Scientific classification
- Kingdom: Animalia
- Phylum: Chordata
- Class: Mammalia
- Order: Rodentia
- Family: Spalacidae
- Genus: Spalax
- Species: S. arenarius
- Binomial name: Spalax arenarius Reshetnik, 1939

= Sandy blind mole-rat =

- Genus: Spalax
- Species: arenarius
- Authority: Reshetnik, 1939
- Conservation status: EN

Species of rodent

The sandy blind mole-rat (Spalax arenarius) is an endangered species of rodent in the family Spalacidae. It is endemic to Ukraine.

== Taxonomy and evolution ==
It was first identified by Evdokia Reshetnik in 1939, as a subspecies of Spalax zemni (at the time called Spalax polonicus), and elevated to a species by S. Ognev in 1947. S. arenarius is most closely related to S. zemni, from which it separated when the movement of the Dnieper river cut off the Lower Dnieper Sands where it lives.

== Description ==
They are large moles, between 190 mm to 275 mm in length, and weigh between 380 g to 660 g, with the males being larger and heavier than the females.

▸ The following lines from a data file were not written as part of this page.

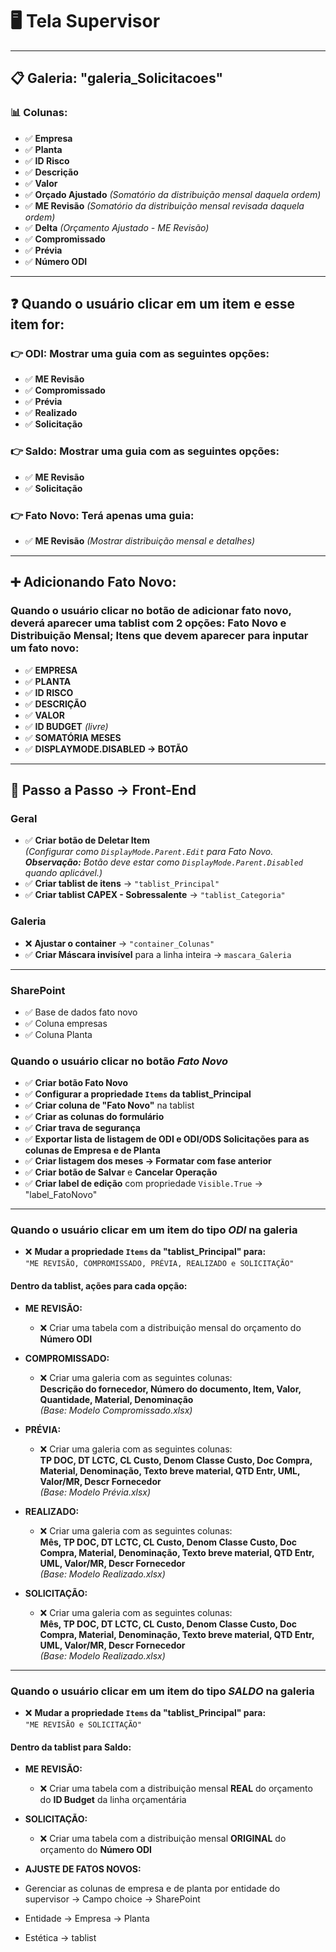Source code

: # 🖥️ **Tela Supervisor**

---

## 📋 **Galeria: "galeria_Solicitacoes"**

### 📊 **Colunas:**
- ✅ **Empresa**
- ✅ **Planta**
- ✅ **ID Risco**
- ✅ **Descrição**
- ✅ **Valor**
- ✅ **Orçado Ajustado** *(Somatório da distribuição mensal daquela ordem)*
- ✅ **ME Revisão** *(Somatório da distribuição mensal revisada daquela ordem)*
- ✅ **Delta** *(Orçamento Ajustado - ME Revisão)*
- ✅ **Compromissado**
- ✅ **Prévia**
- ✅ **Número ODI**

---

## ❓ **Quando o usuário clicar em um item e esse item for:**

### 👉 **ODI**: Mostrar uma guia com as seguintes opções:
- ✅ **ME Revisão**
- ✅ **Compromissado**
- ✅ **Prévia**
- ✅ **Realizado**
- ✅ **Solicitação**

### 👉 **Saldo**: Mostrar uma guia com as seguintes opções:
- ✅ **ME Revisão**
- ✅ **Solicitação**

### 👉 **Fato Novo**: Terá apenas uma guia:
- ✅ **ME Revisão** *(Mostrar distribuição mensal e detalhes)*

---

## ➕ **Adicionando Fato Novo:**
### Quando o usuário clicar no botão de adicionar fato novo, deverá aparecer uma tablist com 2 opções: Fato Novo e Distribuição Mensal; Itens que devem aparecer para inputar um fato novo:
- ✅ **EMPRESA**
- ✅ **PLANTA**
- ✅ **ID RISCO**
- ✅ **DESCRIÇÃO**
- ✅ **VALOR**
- ✅ **ID BUDGET** *(livre)*
- ✅ **SOMATÓRIA MESES**
- ✅ **DISPLAYMODE.DISABLED → BOTÃO**

---

## 🔧 **Passo a Passo → Front-End**

### **Geral**
- ✅ **Criar botão de Deletar Item**  
  *(Configurar como `DisplayMode.Parent.Edit` para Fato Novo.  
  **Observação:** Botão deve estar como `DisplayMode.Parent.Disabled` quando aplicável.)*
- ✅ **Criar tablist de itens** → `"tablist_Principal"`
- ✅ **Criar tablist CAPEX - Sobressalente** → `"tablist_Categoria"`

### **Galeria**
- ❌ **Ajustar o container** → `"container_Colunas"`
- ✅ **Criar Máscara invisível** para a linha inteira → `mascara_Galeria`

---

### SharePoint
- ✅ Base de dados fato novo
- ✅ Coluna empresas
- ✅ Coluna Planta


### **Quando o usuário clicar no botão _Fato Novo_**
- ✅ **Criar botão Fato Novo**
- ✅ **Configurar a propriedade `Items` da tablist_Principal**
- ✅ **Criar coluna de "Fato Novo"** na tablist
- ✅ **Criar as colunas do formulário**
- ✅ **Criar trava de segurança**
- ✅ **Exportar lista de listagem de ODI e ODI/ODS Solicitações para as colunas de Empresa e de Planta**
- ✅ **Criar listagem dos meses → Formatar com fase anterior** 
- ✅ **Criar botão de Salvar** e **Cancelar Operação**
- ✅ **Criar label de edição** com propriedade `Visible.True` → "label_FatoNovo"

---

### **Quando o usuário clicar em um item do tipo _ODI_ na galeria**
- ❌ **Mudar a propriedade `Items` da "tablist_Principal" para:**  
  `"ME REVISÃO, COMPROMISSADO, PRÉVIA, REALIZADO e SOLICITAÇÃO"`

#### Dentro da tablist, ações para cada opção:
- **ME REVISÃO:**  
  - ❌ Criar uma tabela com a distribuição mensal do orçamento do **Número ODI**

- **COMPROMISSADO:**  
  - ❌ Criar uma galeria com as seguintes colunas:  
    **Descrição do fornecedor, Número do documento, Item, Valor, Quantidade, Material, Denominação**  
    *(Base: Modelo Compromissado.xlsx)*

- **PRÉVIA:**  
  - ❌ Criar uma galeria com as seguintes colunas:  
    **TP DOC, DT LCTC, CL Custo, Denom Classe Custo, Doc Compra, Material, Denominação, Texto breve material, QTD Entr, UML, Valor/MR, Descr Fornecedor**  
    *(Base: Modelo Prévia.xlsx)*

- **REALIZADO:**  
  - ❌ Criar uma galeria com as seguintes colunas:  
    **Mês, TP DOC, DT LCTC, CL Custo, Denom Classe Custo, Doc Compra, Material, Denominação, Texto breve material, QTD Entr, UML, Valor/MR, Descr Fornecedor**  
    *(Base: Modelo Realizado.xlsx)*

- **SOLICITAÇÃO:**  
  - ❌ Criar uma galeria com as seguintes colunas:  
    **Mês, TP DOC, DT LCTC, CL Custo, Denom Classe Custo, Doc Compra, Material, Denominação, Texto breve material, QTD Entr, UML, Valor/MR, Descr Fornecedor**  
    *(Base: Modelo Realizado.xlsx)*

---

### **Quando o usuário clicar em um item do tipo _SALDO_ na galeria**
- ❌ **Mudar a propriedade `Items` da "tablist_Principal" para:**  
  `"ME REVISÃO e SOLICITAÇÃO"`

#### Dentro da tablist para Saldo:
- **ME REVISÃO:**  
  - ❌ Criar uma tabela com a distribuição mensal **REAL** do orçamento do **ID Budget** da linha orçamentária

- **SOLICITAÇÃO:**  
  - ❌ Criar uma tabela com a distribuição mensal **ORIGINAL** do orçamento do **Número ODI**
 
 - **AJUSTE DE FATOS NOVOS:**
 - Gerenciar as colunas de empresa e de planta por entidade do supervisor → Campo choice → SharePoint
 - Entidade → Empresa → Planta
 - Estética → tablist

== Distribution and habitat ==
It is restricted to a very small region of southern Ukraine, on sandy habitats along the lower Dnieper River on the Black Sea coastal plain. The range, which is about 3000 km2, is the smallest known of all Ukrainian mammals and may be the smallest of all European mammals. It inhabits moderately wet, sandy soils with low subterranean waters, in steppes dominated by absinth-grass or absinth-spurge, with sparse vegetation otherwise. It does not inhabit dry feathergrass steppe or moving sands.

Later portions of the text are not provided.